Il 28 ottobre 1921 il sarcofago venne posto su un fusto di cannone trainato da sei cavalli bianchi bardati a lutto. Il feretro fu immesso nel convoglio speciale, che partì in un lungo viaggio per Roma. Lungo tutto il percorso il popolo lo attese, di stazione in stazione, lungo i binari, durante il tragitto. Un rito collettivo, per qualcuno la più grande manifestazione patriottica della storia italiana. Il treno si fermò in 120 volte, in città e paesi. Arrivò dopo quattro giorni nella capitale adornato da oltre 1.500 corone a bordo e un mare di fiori.

La sepoltura presso il Vittoriano, da quel momento, assunse un preciso significato e cambiò anche il destino del monumento. Per disposizione del governo in tutti i comuni del Regno alla stessa ora venne sospeso qualsiasi lavoro. Un lungo corteo attraversò il cuore della Capitale. Al seguito carabinieri a cavallo, l’esercito e marina, ascari eritrei e libici del Corpo delle truppe coloniali, Guardie di finanza e agenti di Pubblica sicurezza, 753 tra bandiere e labari di unità militari e gonfaloni dei comuni decorati al valor militare, infine un blocco di 1800 bandiere delle associazioni combattentistiche. La folla, da piazza Esedra, si snodò lungo via Nazionale per giungere nella piazza Venezia. Due decorati, precedendo la bara, apposero la corona d’alloro fatta allestire dal Re. Altri otto portarono a spalla il feretro. Sotto la statua della Dea Roma, le regine e le principesse si misero in ginocchio. Il sarcofago venne inserito dietro la pietra tombale.
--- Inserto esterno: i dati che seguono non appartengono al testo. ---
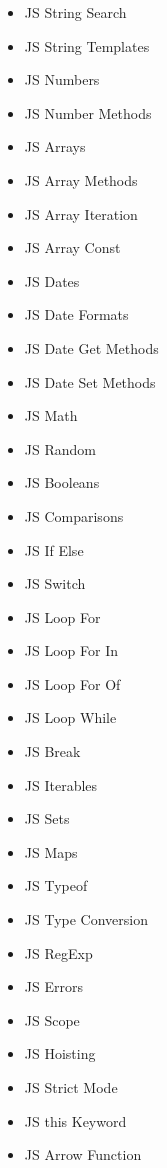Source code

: \documentclass[12pt, letterpaper]{article}
\begin{document}
\begin{enumerate}
\begin{itemize}
\begin{enumerate}
\begin{itemize}
                \item JS String Search
                \item JS String Templates
                \item JS Numbers
                \item JS Number Methods
                \item JS Arrays
                \item JS Array Methods
                \item JS Array Iteration
                \item JS Array Const
                \item JS Dates
                \item JS Date Formats
                \item JS Date Get Methods
                \item JS Date Set Methods
                \item JS Math
                \item JS Random
                \item JS Booleans
                \item JS Comparisons
                \item JS If Else
                \item JS Switch
                \item JS Loop For
                \item JS Loop For In
                \item JS Loop For Of
                \item JS Loop While
                \item JS Break
                \item JS Iterables
                \item JS Sets
                \item JS Maps
                \item JS Typeof
                \item JS Type Conversion
                \item JS RegExp
                \item JS Errors
                \item JS Scope
                \item JS Hoisting
                \item JS Strict Mode
                \item JS this Keyword
                \item JS Arrow Function

\end{itemize}
\end{enumerate}
\end{itemize}
\end{enumerate}
\end{document}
Fu così che l’Italia trovò, nei poveri resti di un ragazzo, simbolo di un’intera generazione, la traccia perenne di un sacrificio. In una nazione per una volta unita, nel ricordo, mentre i conflitti sociali erano già drammaticamente in corso e scriveranno altre pagine di storia subito appresso. Appena un anno dopo, infatti, Benito Mussolini sarà nominato Capo del Governo dopo la Marcia su Roma.